# WHAT YOU HAVE TO DO:
Please reproduce the entries below exactly, leaving the pictures out.

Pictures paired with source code

[Start of section]

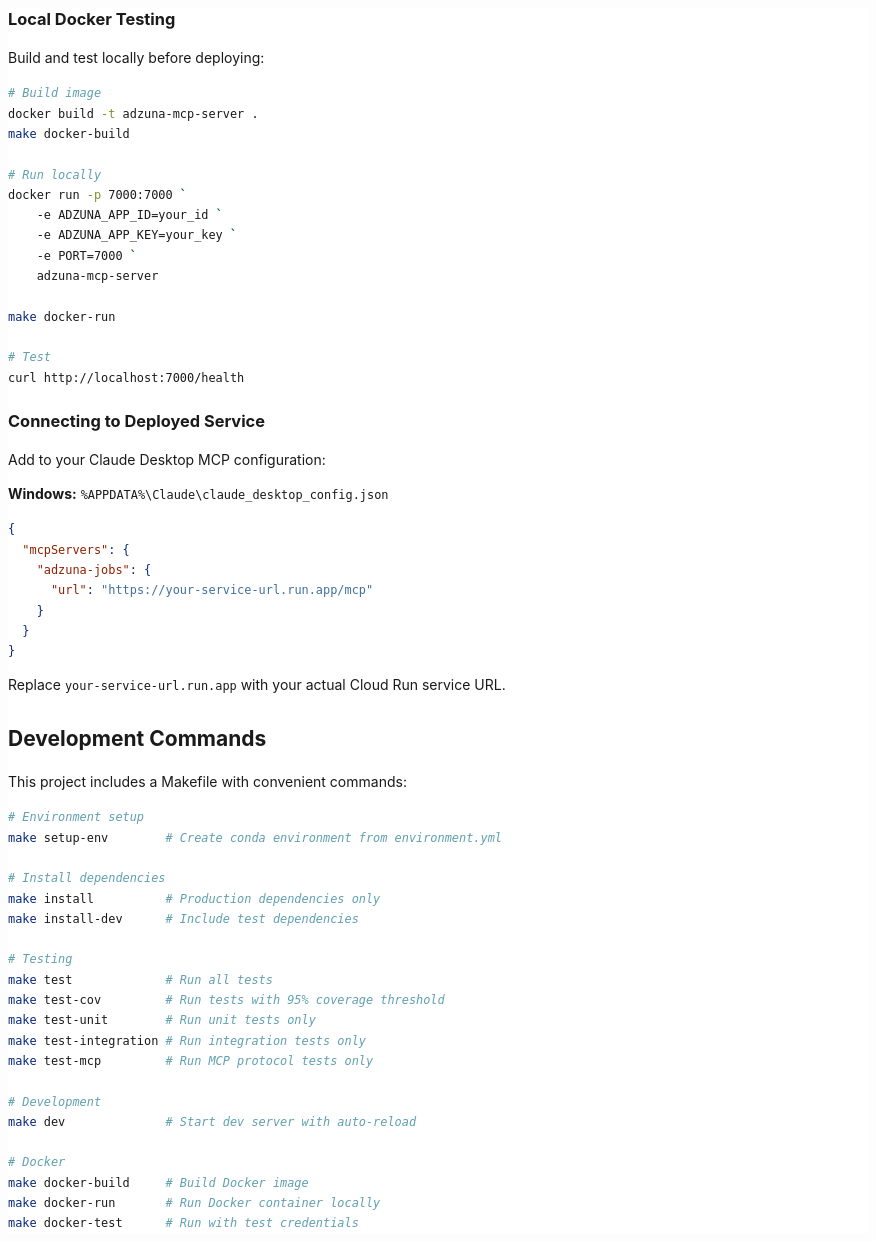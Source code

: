 ### Local Docker Testing

Build and test locally before deploying:

```bash
# Build image
docker build -t adzuna-mcp-server .
make docker-build

# Run locally
docker run -p 7000:7000 `
    -e ADZUNA_APP_ID=your_id `
    -e ADZUNA_APP_KEY=your_key `
    -e PORT=7000 `
    adzuna-mcp-server

make docker-run

# Test
curl http://localhost:7000/health
```

### Connecting to Deployed Service

Add to your Claude Desktop MCP configuration:

**Windows:** `%APPDATA%\Claude\claude_desktop_config.json`

```json
{
  "mcpServers": {
    "adzuna-jobs": {
      "url": "https://your-service-url.run.app/mcp"
    }
  }
}
```

Replace `your-service-url.run.app` with your actual Cloud Run service URL.

## Development Commands

This project includes a Makefile with convenient commands:

```bash
# Environment setup
make setup-env        # Create conda environment from environment.yml

# Install dependencies
make install          # Production dependencies only
make install-dev      # Include test dependencies

# Testing
make test             # Run all tests
make test-cov         # Run tests with 95% coverage threshold
make test-unit        # Run unit tests only
make test-integration # Run integration tests only
make test-mcp         # Run MCP protocol tests only

# Development
make dev              # Start dev server with auto-reload

# Docker
make docker-build     # Build Docker image
make docker-run       # Run Docker container locally
make docker-test      # Run with test credentials

```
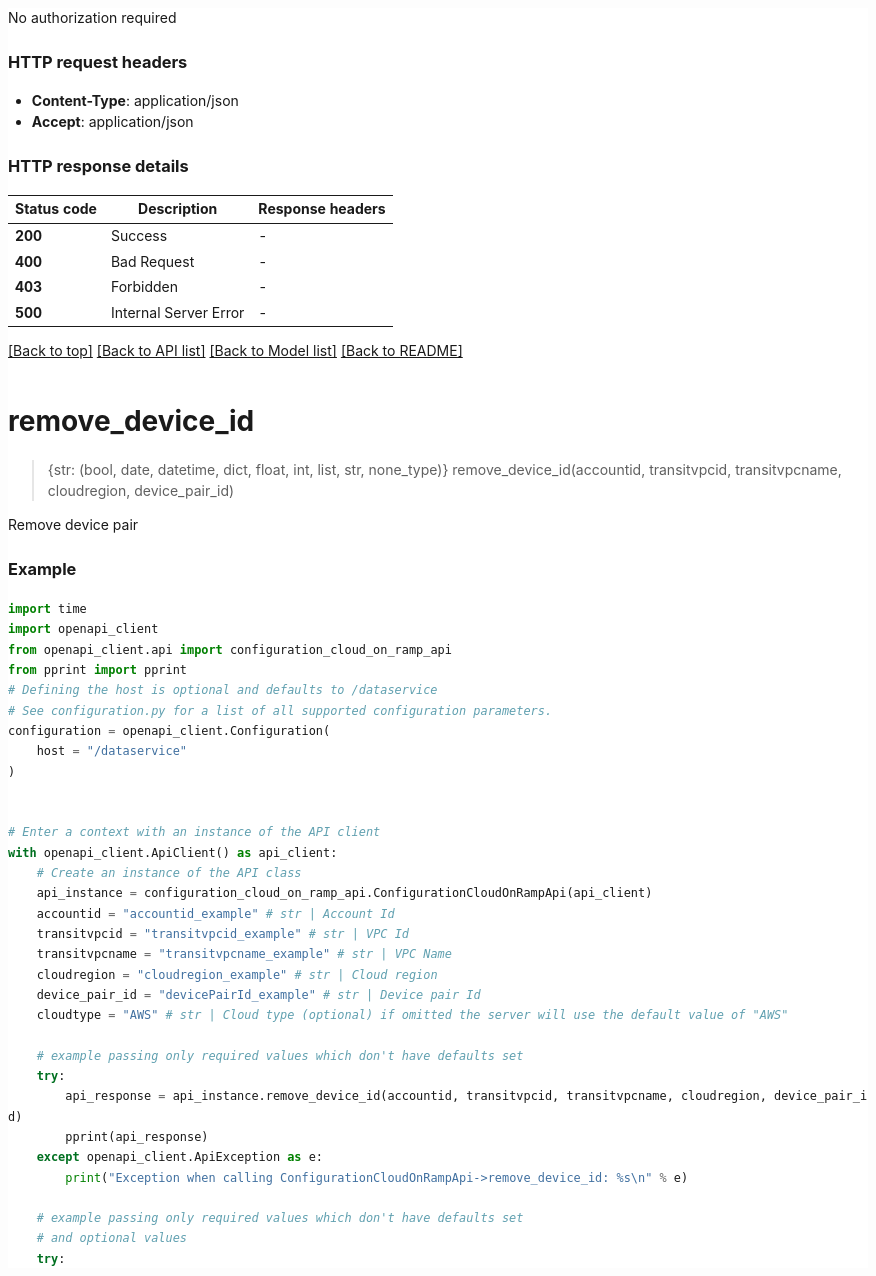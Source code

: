 No authorization required

### HTTP request headers

 - **Content-Type**: application/json
 - **Accept**: application/json


### HTTP response details

| Status code | Description | Response headers |
|-------------|-------------|------------------|
**200** | Success |  -  |
**400** | Bad Request |  -  |
**403** | Forbidden |  -  |
**500** | Internal Server Error |  -  |

[[Back to top]](#) [[Back to API list]](../README.md#documentation-for-api-endpoints) [[Back to Model list]](../README.md#documentation-for-models) [[Back to README]](../README.md)

# **remove_device_id**
> {str: (bool, date, datetime, dict, float, int, list, str, none_type)} remove_device_id(accountid, transitvpcid, transitvpcname, cloudregion, device_pair_id)



Remove device pair

### Example


```python
import time
import openapi_client
from openapi_client.api import configuration_cloud_on_ramp_api
from pprint import pprint
# Defining the host is optional and defaults to /dataservice
# See configuration.py for a list of all supported configuration parameters.
configuration = openapi_client.Configuration(
    host = "/dataservice"
)


# Enter a context with an instance of the API client
with openapi_client.ApiClient() as api_client:
    # Create an instance of the API class
    api_instance = configuration_cloud_on_ramp_api.ConfigurationCloudOnRampApi(api_client)
    accountid = "accountid_example" # str | Account Id
    transitvpcid = "transitvpcid_example" # str | VPC Id
    transitvpcname = "transitvpcname_example" # str | VPC Name
    cloudregion = "cloudregion_example" # str | Cloud region
    device_pair_id = "devicePairId_example" # str | Device pair Id
    cloudtype = "AWS" # str | Cloud type (optional) if omitted the server will use the default value of "AWS"

    # example passing only required values which don't have defaults set
    try:
        api_response = api_instance.remove_device_id(accountid, transitvpcid, transitvpcname, cloudregion, device_pair_id)
        pprint(api_response)
    except openapi_client.ApiException as e:
        print("Exception when calling ConfigurationCloudOnRampApi->remove_device_id: %s\n" % e)

    # example passing only required values which don't have defaults set
    # and optional values
    try:
```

[End of section]

# WRITTEN ANSWER:
Source code

: ### Local Docker Testing

Build and test locally before deploying:

```bash
# Build image
docker build -t adzuna-mcp-server .
make docker-build

# Run locally
docker run -p 7000:7000 `
    -e ADZUNA_APP_ID=your_id `
    -e ADZUNA_APP_KEY=your_key `
    -e PORT=7000 `
    adzuna-mcp-server

make docker-run

# Test
curl http://localhost:7000/health
```

### Connecting to Deployed Service

Add to your Claude Desktop MCP configuration:

**Windows:** `%APPDATA%\Claude\claude_desktop_config.json`

```json
{
  "mcpServers": {
    "adzuna-jobs": {
      "url": "https://your-service-url.run.app/mcp"
    }
  }
}
```

Replace `your-service-url.run.app` with your actual Cloud Run service URL.

## Development Commands

This project includes a Makefile with convenient commands:

```bash
# Environment setup
make setup-env        # Create conda environment from environment.yml

# Install dependencies
make install          # Production dependencies only
make install-dev      # Include test dependencies

# Testing
make test             # Run all tests
make test-cov         # Run tests with 95% coverage threshold
make test-unit        # Run unit tests only
make test-integration # Run integration tests only
make test-mcp         # Run MCP protocol tests only

# Development
make dev              # Start dev server with auto-reload

# Docker
make docker-build     # Build Docker image
make docker-run       # Run Docker container locally
make docker-test      # Run with test credentials

```
Source code

: No authorization required

### HTTP request headers

 - **Content-Type**: application/json
 - **Accept**: application/json


### HTTP response details

| Status code | Description | Response headers |
|-------------|-------------|------------------|
**200** | Success |  -  |
**400** | Bad Request |  -  |
**403** | Forbidden |  -  |
**500** | Internal Server Error |  -  |

[[Back to top]](#) [[Back to API list]](../README.md#documentation-for-api-endpoints) [[Back to Model list]](../README.md#documentation-for-models) [[Back to README]](../README.md)

# **remove_device_id**
> {str: (bool, date, datetime, dict, float, int, list, str, none_type)} remove_device_id(accountid, transitvpcid, transitvpcname, cloudregion, device_pair_id)



Remove device pair

### Example


```python
import time
import openapi_client
from openapi_client.api import configuration_cloud_on_ramp_api
from pprint import pprint
# Defining the host is optional and defaults to /dataservice
# See configuration.py for a list of all supported configuration parameters.
configuration = openapi_client.Configuration(
    host = "/dataservice"
)


# Enter a context with an instance of the API client
with openapi_client.ApiClient() as api_client:
    # Create an instance of the API class
    api_instance = configuration_cloud_on_ramp_api.ConfigurationCloudOnRampApi(api_client)
    accountid = "accountid_example" # str | Account Id
    transitvpcid = "transitvpcid_example" # str | VPC Id
    transitvpcname = "transitvpcname_example" # str | VPC Name
    cloudregion = "cloudregion_example" # str | Cloud region
    device_pair_id = "devicePairId_example" # str | Device pair Id
    cloudtype = "AWS" # str | Cloud type (optional) if omitted the server will use the default value of "AWS"

    # example passing only required values which don't have defaults set
    try:
        api_response = api_instance.remove_device_id(accountid, transitvpcid, transitvpcname, cloudregion, device_pair_id)
        pprint(api_response)
    except openapi_client.ApiException as e:
        print("Exception when calling ConfigurationCloudOnRampApi->remove_device_id: %s\n" % e)

    # example passing only required values which don't have defaults set
    # and optional values
    try:
```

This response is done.